──────── Given information ────────
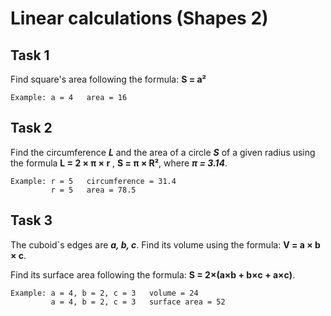 # Linear calculations (Shapes 2)

## Task 1
Find square's area following the formula: **S = a²**
```
Example: а = 4   area = 16
```

## Task 2
Find the circumference **_L_** and the area of a circle **_S_** of a given radius using the formula **L = 2 × π × r** ,  **S = π × R²**, where **_π = 3.14_**.
```
Example: r = 5   circumference = 31.4
         r = 5   area = 78.5
```

## Task 3
The cuboid`s edges are **_a,  b,  c_**. Find its volume using the formula: **V = a × b × c**. 

Find its surface area following the formula: **S = 2×(a×b + b×c + a×c)**.
```
Example: а = 4, b = 2, c = 3   volume = 24
         а = 4, b = 2, c = 3   surface area = 52
```
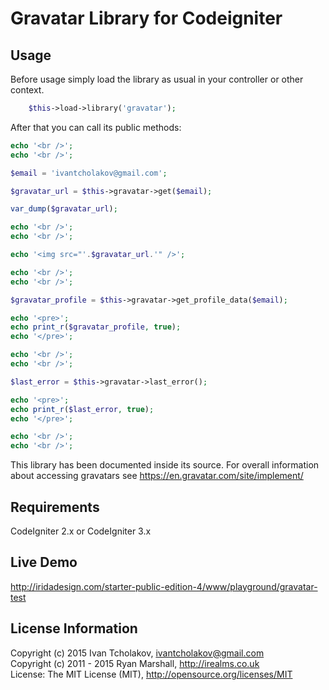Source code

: Gravatar Library for Codeigniter
================================

Usage
-----

Before usage simply load the library as usual in your controller or other context.

```php
    $this->load->library('gravatar');
```

After that you can call its public methods:

```php
echo '<br />';
echo '<br />';

$email = 'ivantcholakov@gmail.com';

$gravatar_url = $this->gravatar->get($email);

var_dump($gravatar_url);

echo '<br />';
echo '<br />';

echo '<img src="'.$gravatar_url.'" />';

echo '<br />';
echo '<br />';

$gravatar_profile = $this->gravatar->get_profile_data($email);

echo '<pre>';
echo print_r($gravatar_profile, true);
echo '</pre>';

echo '<br />';
echo '<br />';

$last_error = $this->gravatar->last_error();

echo '<pre>';
echo print_r($last_error, true);
echo '</pre>';

echo '<br />';
echo '<br />';
```

This library has been documented inside its source. For overall information about accessing gravatars see https://en.gravatar.com/site/implement/

Requirements
------------

CodeIgniter 2.x or CodeIgniter 3.x

Live Demo
---------

http://iridadesign.com/starter-public-edition-4/www/playground/gravatar-test

License Information
-------------------

Copyright (c) 2015 Ivan Tcholakov, ivantcholakov@gmail.com  
Copyright (c) 2011 - 2015 Ryan Marshall, http://irealms.co.uk  
License: The MIT License (MIT), http://opensource.org/licenses/MIT
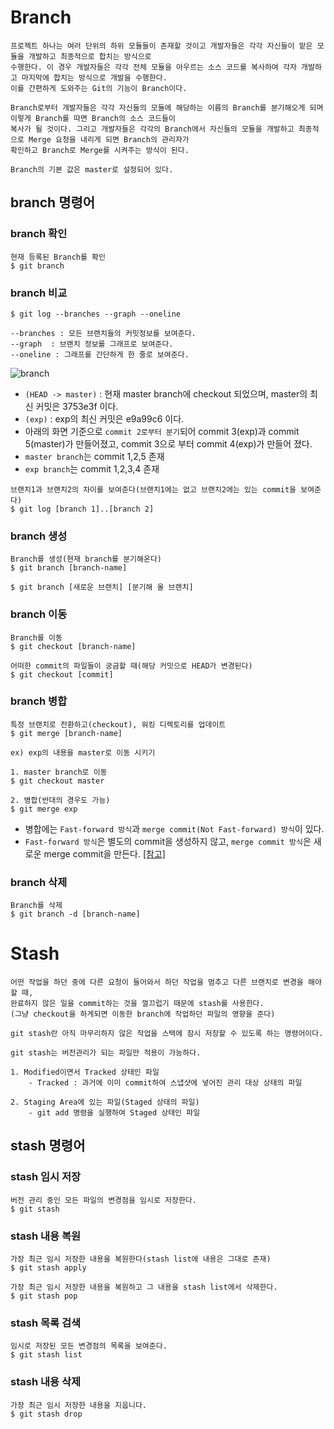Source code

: # Branch

```text
프로젝트 하나는 여러 단위의 하위 모듈들이 존재할 것이고 개발자들은 각각 자신들이 맡은 모듈을 개발하고 최종적으로 합치는 방식으로 
수행한다. 이 경우 개발자들은 각각 전체 모듈을 아우르는 소스 코드를 복사하여 각자 개발하고 마지막에 합치는 방식으로 개발을 수행한다. 
이를 간편하게 도와주는 Git의 기능이 Branch이다.

Branch로부터 개발자들은 각각 자신들의 모듈에 해당하는 이름의 Branch를 분기해오게 되며 이렇게 Branch를 따면 Branch의 소스 코드들이 
복사가 될 것이다. 그리고 개발자들은 각각의 Branch에서 자신들의 모듈을 개발하고 최종적으로 Merge 요청을 내리게 되면 Branch의 관리자가 
확인하고 Branch로 Merge를 시켜주는 방식이 된다.

Branch의 기본 값은 master로 설정되어 있다. 
```

## branch 명령어
### branch 확인
```text
현재 등록된 Branch를 확인
$ git branch
```
### branch 비교
```
$ git log --branches --graph --oneline

--branches : 모든 브랜치들의 커밋정보를 보여준다.
--graph  : 브랜치 정보를 그래프로 보여준다.
--oneline : 그래프를 간단하게 한 줄로 보여준다.
```
![branch](https://github.com/RyuKyeongWoo/TIL/blob/main/Git/img/branch.PNG)
- `(HEAD -> master)` : 현재 master branch에 checkout 되었으며, master의 최신 커밋은 3753e3f 이다.
- `(exp)` : exp의 최신 커밋은 e9a99c6 이다.
- 아래의 화면 기준으로 `commit 2로부터 분기`되어 commit 3(exp)과 commit 5(master)가 만들어졌고, commit 3으로 부터 commit 4(exp)가 만들어 졌다.
- `master branch`는 commit 1,2,5 존재
- `exp branch`는 commit 1,2,3,4 존재

```
브랜치1과 브랜치2의 차이를 보여준다(브랜치1에는 없고 브랜치2에는 있는 commit을 보여준다)
$ git log [branch 1]..[branch 2]
```
### branch 생성
```
Branch를 생성(현재 branch를 분기해온다)
$ git branch [branch-name]

$ git branch [새로운 브랜치] [분기해 올 브랜치]
```
### branch 이동
```
Branch를 이동
$ git checkout [branch-name]

어떠한 commit의 파일들이 궁금할 때(해당 커밋으로 HEAD가 변경된다)
$ git checkout [commit] 
```
### branch 병합
```
특정 브랜치로 전환하고(checkout), 워킹 디렉토리를 업데이트
$ git merge [branch-name]

ex) exp의 내용을 master로 이동 시키기

1. master branch로 이동
$ git checkout master

2. 병합(반대의 경우도 가능)
$ git merge exp

```
* 병합에는 `Fast-forward 방식`과 `merge commit(Not Fast-forward) 방식`이 있다.
* `Fast-forward 방식`은 별도의 commit을 생성하지 않고, `merge commit 방식`은 새로운 merge commit을 만든다. 
[[참고]](https://git-scm.com/book/en/v2/Git-Branching-Basic-Branching-and-Merging)
### branch 삭제
```
Branch를 삭제
$ git branch -d [branch-name]
```

# Stash
``` 
어떤 작업을 하던 중에 다른 요청이 들어와서 하던 작업을 멈추고 다른 브랜치로 변경을 해야할 때,
완료하지 않은 일을 commit하는 것을 껄끄럽기 때문에 stash를 사용한다.
(그냥 checkout을 하게되면 이동한 branch에 작업하던 파일의 영향을 준다)

git stash란 아직 마무리하지 않은 작업을 스택에 잠시 저장할 수 있도록 하는 명령어이다.
```
```
git stash는 버전관리가 되는 파일만 적용이 가능하다.

1. Modified이면서 Tracked 상태인 파일
    - Tracked : 과거에 이미 commit하여 스냅샷에 넣어진 관리 대상 상태의 파일

2. Staging Area에 있는 파일(Staged 상태의 파일)
    - git add 명령을 실행하여 Staged 상태인 파일
```
## stash 명령어
### stash 임시 저장
```
버전 관리 중인 모든 파일의 변경점을 임시로 저장한다.
$ git stash
```
### stash 내용 복원
```
가장 최근 임시 저장한 내용을 복원한다(stash list에 내용은 그대로 존재)
$ git stash apply

가장 최근 임시 저장한 내용을 복원하고 그 내용을 stash list에서 삭제한다.
$ git stash pop
```
### stash 목록 검색
```
임시로 저장된 모든 변경점의 목록을 보여준다.
$ git stash list
```
### stash 내용 삭제
```
가장 최근 임시 저장한 내용을 지웁니다.
$ git stash drop
```
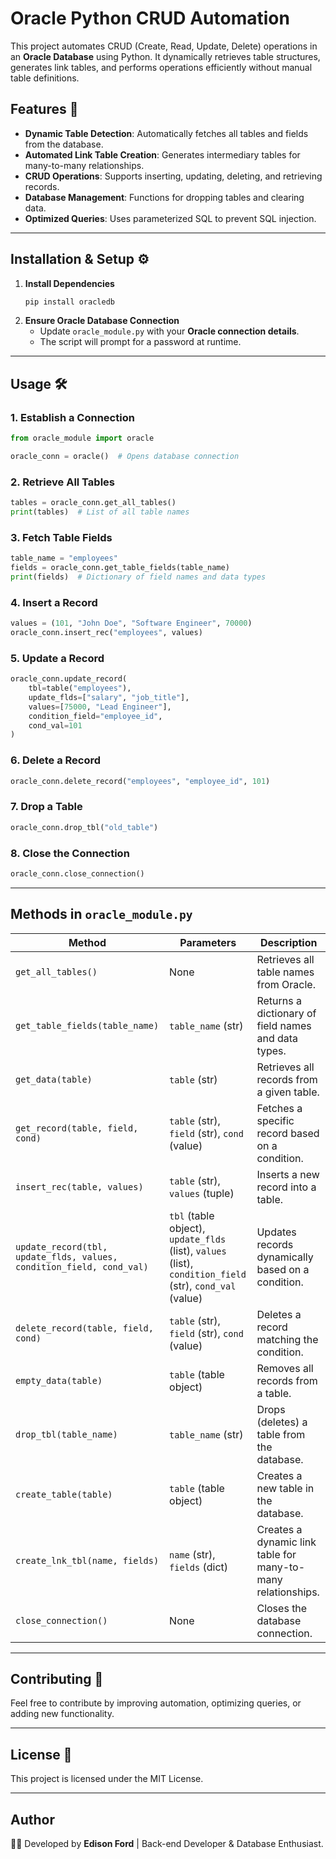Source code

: # Oracle Python CRUD Automation

This project automates CRUD (Create, Read, Update, Delete) operations in an **Oracle Database** using Python. It dynamically retrieves table structures, generates link tables, and performs operations efficiently without manual table definitions.

## Features 🚀
- **Dynamic Table Detection**: Automatically fetches all tables and fields from the database.
- **Automated Link Table Creation**: Generates intermediary tables for many-to-many relationships.
- **CRUD Operations**: Supports inserting, updating, deleting, and retrieving records.
- **Database Management**: Functions for dropping tables and clearing data.
- **Optimized Queries**: Uses parameterized SQL to prevent SQL injection.

---

## Installation & Setup ⚙️
1. **Install Dependencies**
   ```bash
   pip install oracledb
   ```
2. **Ensure Oracle Database Connection**
   - Update `oracle_module.py` with your **Oracle connection details**.
   - The script will prompt for a password at runtime.

---

## Usage 🛠️
### **1. Establish a Connection**
```python
from oracle_module import oracle

oracle_conn = oracle()  # Opens database connection
```

### **2. Retrieve All Tables**
```python
tables = oracle_conn.get_all_tables()
print(tables)  # List of all table names
```

### **3. Fetch Table Fields**
```python
table_name = "employees"
fields = oracle_conn.get_table_fields(table_name)
print(fields)  # Dictionary of field names and data types
```

### **4. Insert a Record**
```python
values = (101, "John Doe", "Software Engineer", 70000)
oracle_conn.insert_rec("employees", values)
```

### **5. Update a Record**
```python
oracle_conn.update_record(
    tbl=table("employees"),
    update_flds=["salary", "job_title"],
    values=[75000, "Lead Engineer"],
    condition_field="employee_id",
    cond_val=101
)
```

### **6. Delete a Record**
```python
oracle_conn.delete_record("employees", "employee_id", 101)
```

### **7. Drop a Table**
```python
oracle_conn.drop_tbl("old_table")
```

### **8. Close the Connection**
```python
oracle_conn.close_connection()
```

---

## Methods in `oracle_module.py`

| Method | Parameters | Description |
|--------|-----------|-------------|
| `get_all_tables()` | None | Retrieves all table names from Oracle. |
| `get_table_fields(table_name)` | `table_name` (str) | Returns a dictionary of field names and data types. |
| `get_data(table)` | `table` (str) | Retrieves all records from a given table. |
| `get_record(table, field, cond)` | `table` (str), `field` (str), `cond` (value) | Fetches a specific record based on a condition. |
| `insert_rec(table, values)` | `table` (str), `values` (tuple) | Inserts a new record into a table. |
| `update_record(tbl, update_flds, values, condition_field, cond_val)` | `tbl` (table object), `update_flds` (list), `values` (list), `condition_field` (str), `cond_val` (value) | Updates records dynamically based on a condition. |
| `delete_record(table, field, cond)` | `table` (str), `field` (str), `cond` (value) | Deletes a record matching the condition. |
| `empty_data(table)` | `table` (table object) | Removes all records from a table. |
| `drop_tbl(table_name)` | `table_name` (str) | Drops (deletes) a table from the database. |
| `create_table(table)` | `table` (table object) | Creates a new table in the database. |
| `create_lnk_tbl(name, fields)` | `name` (str), `fields` (dict) | Creates a dynamic link table for many-to-many relationships. |
| `close_connection()` | None | Closes the database connection. |

---

## Contributing 🤝
Feel free to contribute by improving automation, optimizing queries, or adding new functionality.

---

## License 📜
This project is licensed under the MIT License.

---

## Author
👨‍💻 Developed by **Edison Ford** | Back-end Developer & Database Enthusiast.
────────
Task prompt: The answer must consist of each line from the entries that contains the string "방식으로".

Finished task:
프로젝트 하나는 여러 단위의 하위 모듈들이 존재할 것이고 개발자들은 각각 자신들이 맡은 모듈을 개발하고 최종적으로 합치는 방식으로 
수행한다. 이 경우 개발자들은 각각 전체 모듈을 아우르는 소스 코드를 복사하여 각자 개발하고 마지막에 합치는 방식으로 개발을 수행한다. 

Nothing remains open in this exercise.